It's using theano that generates CUDA code. Before reimplementing I would start with profiling the generated code to spot the main computational bottlenecks.
> Faster evaluation function: I didn’t use the GPU for playing, only for training.
So indeed it could probably be optimized. But first I would profile as it can be the case that the bottleneck is Matrix Matrix multiplication in numpy which already delegates computation to an optimized third party library (e.g. OpenBLAS). Maybe it's worth using the GPU at play time as well.
"Maybe it's worth using the GPU at play time as well."

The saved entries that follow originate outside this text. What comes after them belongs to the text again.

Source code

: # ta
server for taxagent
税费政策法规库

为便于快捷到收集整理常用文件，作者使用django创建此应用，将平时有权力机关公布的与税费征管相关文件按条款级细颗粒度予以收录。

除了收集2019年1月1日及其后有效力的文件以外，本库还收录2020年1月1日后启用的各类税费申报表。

The difficulty there is that sending data to and from the GPU is slow. You need to avoid data transfers, which might mean trying to do everything on the GPU. But the SIMD cores on the GPU are likely to perform poorly due to all the branch statements in chess code.
There is a delay from sending any data to/from the GPU.

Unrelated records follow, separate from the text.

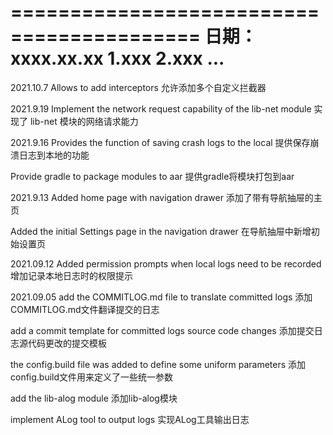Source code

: ==========================================
日期：xxxx.xx.xx
    1.xxx
    2.xxx
    ...
==========================================
2021.10.7
Allows to add interceptors
允许添加多个自定义拦截器

2021.9.19
Implement the network request capability of the lib-net module
实现了 lib-net 模块的网络请求能力

2021.9.16
Provides the function of saving crash logs to the local
提供保存崩溃日志到本地的功能

Provide gradle to package modules to aar
提供gradle将模块打包到aar

2021.9.13
Added home page with navigation drawer
添加了带有导航抽屉的主页

Added the initial Settings page in the navigation drawer
在导航抽屉中新增初始设置页

2021.09.12
Added permission prompts when local logs need to be recorded
增加记录本地日志时的权限提示

2021.09.05
add the COMMITLOG.md file to translate committed logs
添加COMMITLOG.md文件翻译提交的日志

add a commit template for committed logs source code changes 
添加提交日志源代码更改的提交模板

the config.build file was added to define some uniform parameters
添加config.build文件用来定义了一些统一参数

add the lib-alog module
添加lib-alog模块

implement ALog tool to output logs
实现ALog工具输出日志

Generally you aim to give the GPU a 'large' task (or many small tasks), then ask for the answer(s) in 1 batch and wait while it is transferred across.
If you have many small tasks where each answer is sent back separately, and you need that answer before requesting the next task, then you will be very slow, even if the data sent/received is small. A naive implementation of the chess algorithm here (with alpha-beta pruning (which has many if-then branches)) would be like this :/
CUDA is used to learn the evaluation function, at play time it uses a Python implementation of Negamax that uses this evaluation function to estimate how good are the leaf positions.
> Faster evaluation function: I didn’t use the GPU for playing, only for training.
So indeed it could probably be optimized. But first I would profile as it can be the case that the bottleneck is Matrix Matrix multiplication in numpy which already delegates computation to an optimized third party library (e.g. OpenBLAS). Maybe it's worth using the GPU at play time as well.